You can't judge a manager based on a few individual games or else you'll find faults with every manager. City losing 3 in 4 over Christmas was because Pep can't handle pressure? Nobody could argue his squad wasn't good enough after all. I watched the Spurs - Wolves game and Spurs looked out on their feet in the 2nd half of that game. I can't say I recall the Utd game specifically but generally speaking, Kane looked clearly unfit/shattered in the 2nd half of last season. Had Spurs dropped a few more points earlier in the season and been 9-10 points behind Liverpool going into the Wolves game rather than 6 then Poch is still being praised for the job he's done and nobody is batting an eyelid at the fact Spurs lose that game because there wouldn't have been talk of a title challenge. It would be the same had Spurs lost in an earlier round of the FA Cup rather than the semi's. Spurs don't and haven't had the squad to win the PL (excluding a freak season like Leicesters) nor do they have the squad to expect them to win Cup competitions ahead of Utd, City or whoever.

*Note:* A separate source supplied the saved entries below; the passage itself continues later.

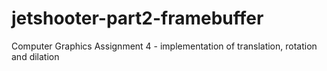 # jetshooter-part2-framebuffer
Computer Graphics Assignment 4 - implementation of translation, rotation and dilation
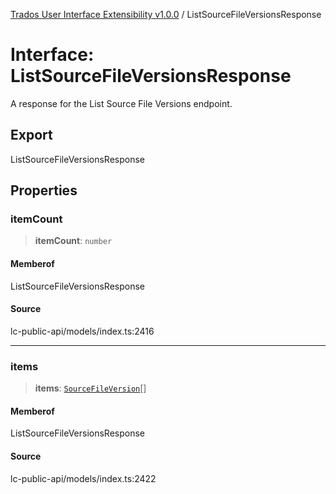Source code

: [Trados User Interface Extensibility v1.0.0](../wiki/globals) / ListSourceFileVersionsResponse

# Interface: ListSourceFileVersionsResponse

A response for the List Source File Versions endpoint.

## Export

ListSourceFileVersionsResponse

## Properties

### itemCount

> **itemCount**: `number`

#### Memberof

ListSourceFileVersionsResponse

#### Source

lc-public-api/models/index.ts:2416

***

### items

> **items**: [`SourceFileVersion`](../wiki/Interface.SourceFileVersion)[]

#### Memberof

ListSourceFileVersionsResponse

#### Source

lc-public-api/models/index.ts:2422
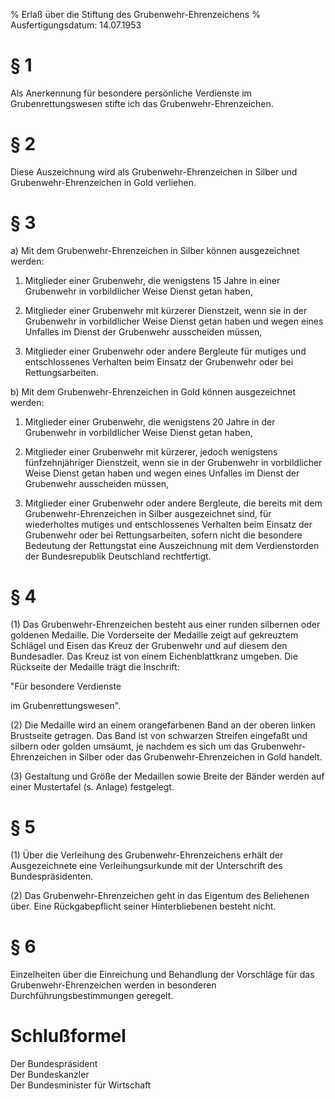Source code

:% Erlaß über die Stiftung des Grubenwehr-Ehrenzeichens
% Ausfertigungsdatum: 14.07.1953
 
# § 1

Als Anerkennung für besondere persönliche Verdienste im Grubenrettungswesen stifte ich das Grubenwehr-Ehrenzeichen.

# § 2

Diese Auszeichnung wird als Grubenwehr-Ehrenzeichen in Silber und Grubenwehr-Ehrenzeichen in Gold verliehen.

# § 3

a) Mit dem Grubenwehr-Ehrenzeichen in Silber können ausgezeichnet werden:

1. Mitglieder einer Grubenwehr, die wenigstens 15 Jahre in einer Grubenwehr in vorbildlicher Weise Dienst getan haben,

2. Mitglieder einer Grubenwehr mit kürzerer Dienstzeit, wenn sie in der Grubenwehr in vorbildlicher Weise Dienst getan haben und wegen eines Unfalles im Dienst der Grubenwehr ausscheiden müssen,

3. Mitglieder einer Grubenwehr oder andere Bergleute für mutiges und entschlossenes Verhalten beim Einsatz der Grubenwehr oder bei Rettungsarbeiten.

b) Mit dem Grubenwehr-Ehrenzeichen in Gold können ausgezeichnet werden:

1. Mitglieder einer Grubenwehr, die wenigstens 20 Jahre in der Grubenwehr in vorbildlicher Weise Dienst getan haben,

2. Mitglieder einer Grubenwehr mit kürzerer, jedoch wenigstens fünfzehnjähriger Dienstzeit, wenn sie in der Grubenwehr in vorbildlicher Weise Dienst getan haben und wegen eines Unfalles im Dienst der Grubenwehr ausscheiden müssen,

3. Mitglieder einer Grubenwehr oder andere Bergleute, die bereits mit dem Grubenwehr-Ehrenzeichen in Silber ausgezeichnet sind, für wiederholtes mutiges und entschlossenes Verhalten beim Einsatz der Grubenwehr oder bei Rettungsarbeiten, sofern nicht die besondere Bedeutung der Rettungstat eine Auszeichnung mit dem Verdienstorden der Bundesrepublik Deutschland rechtfertigt.

# § 4

(1) Das Grubenwehr-Ehrenzeichen besteht aus einer runden silbernen oder goldenen Medaille. Die Vorderseite der Medaille zeigt auf gekreuztem Schlägel und Eisen das Kreuz der Grubenwehr und auf diesem den Bundesadler. Das Kreuz ist von einem Eichenblattkranz umgeben. Die Rückseite der Medaille trägt die Inschrift:

  
"Für besondere Verdienste

im Grubenrettungswesen".

(2) Die Medaille wird an einem orangefarbenen Band an der oberen linken Brustseite getragen. Das Band ist von schwarzen Streifen eingefaßt und silbern oder golden umsäumt, je nachdem es sich um das Grubenwehr-Ehrenzeichen in Silber oder das Grubenwehr-Ehrenzeichen in Gold handelt.

(3) Gestaltung und Größe der Medaillen sowie Breite der Bänder werden auf einer Mustertafel (s. Anlage) festgelegt.

# § 5

(1) Über die Verleihung des Grubenwehr-Ehrenzeichens erhält der Ausgezeichnete eine Verleihungsurkunde mit der Unterschrift des Bundespräsidenten.

(2) Das Grubenwehr-Ehrenzeichen geht in das Eigentum des Beliehenen über. Eine Rückgabepflicht seiner Hinterbliebenen besteht nicht.

# § 6

Einzelheiten über die Einreichung und Behandlung der Vorschläge für das Grubenwehr-Ehrenzeichen werden in besonderen Durchführungsbestimmungen geregelt.

# Schlußformel

Der Bundespräsident  
Der Bundeskanzler  
Der Bundesminister für Wirtschaft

I'm sorry but you're going to have to come up with a hell of a lot more than not being Juve, Utd and failing to win the League when Leicester won it to properly justify you claim that he can't handle the pressure because I'm certain that I could find as many examples for every other manager around.

But I presume your other managers either have examples of when they can handle pressure or aren't being linked with one of the most high pressure jobs in the game?

Pochettino has this issue IMO until he can demonstrate than he can get a team over the line from a winning position. The season when Leicester won the title was a whole season so there are plenty of examples there if you want. Are we saying Leicester had a better squad and more resources? Other examples will be a handful of games because semi finals, title run-ins and CL knock out stages ARE just a handful of games and top managers will be judged on how they perform in these type of matches.

No one is saying Pep cant handle pressure because he has a CV of league titles, cups and CLs to demonstrate that he can. Everyone loses games and has bad runs but Spurs are doing it almost exclusively when the pressure is turned on. Are you really saying they have a squad good enough to get to semi's, to be beating Juve, to go head to head with Leicester for a title but then magically the squad becomes inferior when it comes to closing it out? It doesn't make a lot of sense really.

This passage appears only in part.